Life dinner is a scheduled time to check in with your significant other. It is not a replacement for everyday connection but a monthly supplement. A dinner date is a process that builds intimacy, trust, and accountability.
Ben Meer, a social media user who writes about systems and high-performance living, states that with a US divorce rate at 50%, there is a need for new strategies like life dinners to save marriages.
He said that a couple needs to set a recurring calendar invite on the 1st of every month. The session can take as little as 20 minutes. But it is better to have one to two hours allotted if needed
“During life dinner, you will discuss three overarching categories: the first being personal Reflection on last month, second, reflection on last month and lastly Personal goals for Next Month. Some of the questions being, what could I have done better? What was I proud of? How might we want to improve moving forward?” he wrote.

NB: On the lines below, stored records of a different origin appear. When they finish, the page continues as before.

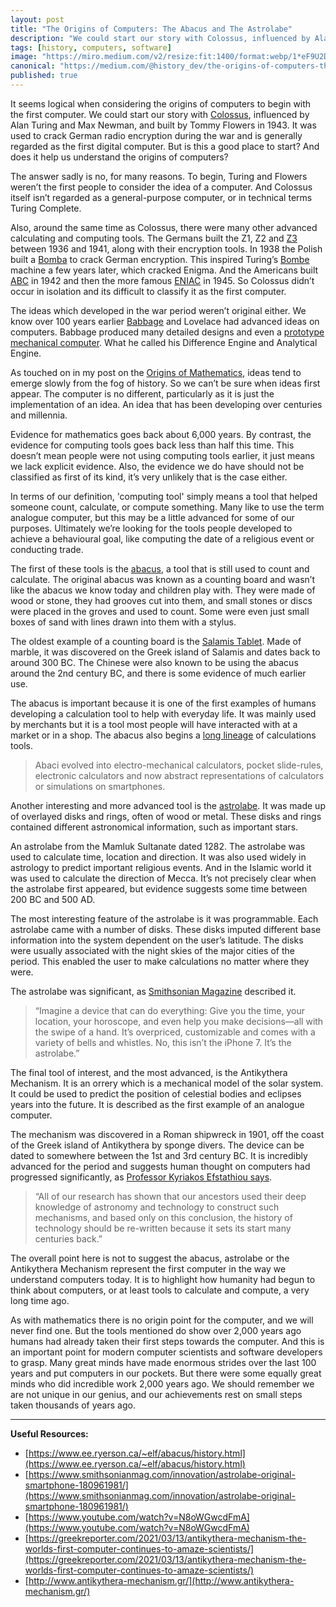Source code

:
 ```yaml
---
layout: post
title: "The Origins of Computers: The Abacus and The Astrolabe"
description: "We could start our story with Colossus, influenced by Alan Turing and Max Newman, and built by Tommy Flowers in 1943."
tags: [history, computers, software]
image: "https://miro.medium.com/v2/resize:fit:1400/format:webp/1*eF9U2D5xy9vK25H4tAlIYQ.jpeg"
canonical: "https://medium.com/@history_dev/the-origins-of-computers-the-abacus-and-the-astrolabe-9272affc5212"
published: true
---
```

It seems logical when considering the origins of computers to begin with the first computer. We could start our story with [Colossus](https://en.wikipedia.org/wiki/Colossus_computer), influenced by Alan Turing and Max Newman, and built by Tommy Flowers in 1943. It was used to crack German radio encryption during the war and is generally regarded as the first digital computer. But is this a good place to start? And does it help us understand the origins of computers?

The answer sadly is no, for many reasons. To begin, Turing and Flowers weren’t the first people to consider the idea of a computer. And Colossus itself isn’t regarded as a general-purpose computer, or in technical terms Turing Complete.

Also, around the same time as Colossus, there were many other advanced calculating and computing tools. The Germans built the Z1, Z2 and [Z3](https://en.wikipedia.org/wiki/Z3_(computer)) between 1936 and 1941, along with their encryption tools. In 1938 the Polish built a [Bomba](https://en.wikipedia.org/wiki/Bomba_(cryptography)) to crack German encryption. This inspired Turing’s [Bombe](https://en.wikipedia.org/wiki/Bombe) machine a few years later, which cracked Enigma. And the Americans built [ABC](https://en.wikipedia.org/wiki/Atanasoff%E2%80%93Berry_computer) in 1942 and then the more famous [ENIAC](https://en.wikipedia.org/wiki/ENIAC) in 1945. So Colossus didn’t occur in isolation and its difficult to classify it as the first computer.

The ideas which developed in the war period weren’t original either. We know over 100 years earlier [Babbage](https://en.wikipedia.org/wiki/Charles_Babbage) and Lovelace had advanced ideas on computers. Babbage produced many detailed designs and even a [prototype mechanical computer](https://collection.sciencemuseum.org.uk/objects/co62245/babbages-analytical-engine-1834-1871-trial-model-analytical-engines). What he called his Difference Engine and Analytical Engine.

As touched on in my post on the [Origins of Mathematics](https://rbrt.wllr.info/2021/11/25/origins-mathematics-journey-towards-computers.html), ideas tend to emerge slowly from the fog of history. So we can’t be sure when ideas first appear. The computer is no different, particularly as it is just the implementation of an idea. An idea that has been developing over centuries and millennia.

Evidence for mathematics goes back about 6,000 years. By contrast, the evidence for computing tools goes back less than half this time. This doesn’t mean people were not using computing tools earlier, it just means we lack explicit evidence. Also, the evidence we do have should not be classified as first of its kind, it’s very unlikely that is the case either.

In terms of our definition, 'computing tool' simply means a tool that helped someone count, calculate, or compute something. Many like to use the term analogue computer, but this may be a little advanced for some of our purposes. Ultimately we’re looking for the tools people developed to achieve a behavioural goal, like computing the date of a religious event or conducting trade.

The first of these tools is the [abacus](https://en.wikipedia.org/wiki/Abacus), a tool that is still used to count and calculate. The original abacus was known as a counting board and wasn’t like the abacus we know today and children play with. They were made of wood or stone, they had grooves cut into them, and small stones or discs were placed in the groves and used to count. Some were even just small boxes of sand with lines drawn into them with a stylus.

The oldest example of a counting board is the [Salamis Tablet](https://en.wikipedia.org/wiki/Salamis_Tablet). Made of marble, it was discovered on the Greek island of Salamis and dates back to around 300 BC. The Chinese were also known to be using the abacus around the 2nd century BC, and there is some evidence of much earlier use.

The abacus is important because it is one of the first examples of humans developing a calculation tool to help with everyday life. It was mainly used by merchants but it is a tool most people will have interacted with at a market or in a shop. The abacus also begins a [long lineage](https://www.ee.ryerson.ca/~elf/abacus/history.html) of calculations tools.

> Abaci evolved into electro-mechanical calculators, pocket slide-rules, electronic calculators and now abstract representations of calculators or simulations on smartphones.

Another interesting and more advanced tool is the [astrolabe](https://en.wikipedia.org/wiki/Astrolabe). It was made up of overlayed disks and rings, often of wood or metal. These disks and rings contained different astronomical information, such as important stars.

An astrolabe from the Mamluk Sultanate dated 1282.
The astrolabe was used to calculate time, location and direction. It was also used widely in astrology to predict important religious events. And in the Islamic world it was used to calculate the direction of Mecca. It’s not precisely clear when the astrolabe first appeared, but evidence suggests some time between 200 BC and 500 AD.

The most interesting feature of the astrolabe is it was programmable. Each astrolabe came with a number of disks. These disks imputed different base information into the system dependent on the user’s latitude. The disks were usually associated with the night skies of the major cities of the period. This enabled the user to make calculations no matter where they were.

The astrolabe was significant, as [Smithsonian Magazine](https://www.smithsonianmag.com/innovation/astrolabe-original-smartphone-180961981/) described it.

> “Imagine a device that can do everything: Give you the time, your location, your horoscope, and even help you make decisions—all with the swipe of a hand. It’s overpriced, customizable and comes with a variety of bells and whistles. No, this isn’t the iPhone 7. It’s the astrolabe.”

The final tool of interest, and the most advanced, is the Antikythera Mechanism. It is an orrery which is a mechanical model of the solar system. It could be used to predict the position of celestial bodies and eclipses years into the future. It is described as the first example of an analogue computer.

The mechanism was discovered in a Roman shipwreck in 1901, off the coast of the Greek island of Antikythera by sponge divers. The device can be dated to somewhere between the 1st and 3rd century BC. It is incredibly advanced for the period and suggests human thought on computers had progressed significantly, as [Professor Kyriakos Efstathiou says](https://greekreporter.com/2021/03/13/antikythera-mechanism-the-worlds-first-computer-continues-to-amaze-scientists/).

> “All of our research has shown that our ancestors used their deep knowledge of astronomy and technology to construct such mechanisms, and based only on this conclusion, the history of technology should be re-written because it sets its start many centuries back.”

The overall point here is not to suggest the abacus, astrolabe or the Antikythera Mechanism represent the first computer in the way we understand computers today. It is to highlight how humanity had begun to think about computers, or at least tools to calculate and compute, a very long time ago.

As with mathematics there is no origin point for the computer, and we will never find one. But the tools mentioned do show over 2,000 years ago humans had already taken their first steps towards the computer. And this is an important point for modern computer scientists and software developers to grasp. Many great minds have made enormous strides over the last 100 years and put computers in our pockets. But there were some equally great minds who did incredible work 2,000 years ago. We should remember we are not unique in our genius, and our achievements rest on small steps taken thousands of years ago.

---

**Useful Resources:**

- [https://www.ee.ryerson.ca/~elf/abacus/history.html](https://www.ee.ryerson.ca/~elf/abacus/history.html)
- [https://www.smithsonianmag.com/innovation/astrolabe-original-smartphone-180961981/](https://www.smithsonianmag.com/innovation/astrolabe-original-smartphone-180961981/)
- [https://www.youtube.com/watch?v=N8oWGwcdFmA](https://www.youtube.com/watch?v=N8oWGwcdFmA)
- [https://greekreporter.com/2021/03/13/antikythera-mechanism-the-worlds-first-computer-continues-to-amaze-scientists/](https://greekreporter.com/2021/03/13/antikythera-mechanism-the-worlds-first-computer-continues-to-amaze-scientists/)
- [http://www.antikythera-mechanism.gr/](http://www.antikythera-mechanism.gr/)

He went on to highlight some guiding principles:
- No stonewalling. Don’t close up or detach while having tough conversations.
- Be in the moment: Approach everything from a place of love. Ask thoughtful questions.
- Prepare ahead of time. Keep a running journal of things you want to discuss.
Austin Belcak supported the discussion saying it should all be simplified further to just creating time and space that is exclusively for you and your partner.
However, some disagreed with it saying marriage cannot be run as a corporate meeting that is planned for and has a time limit.
“This looks great on PowerPoint, but it reads like a business meeting agenda. Why is the goal rotating around a “power” couple rather than a loving, connected one? Great relationships are maintained by deep intimate bonds, not matriculating image-based life goals. No amount of “life meetings” will make up for a lack of connection on a daily, ongoing basis,” LC De Shay commented.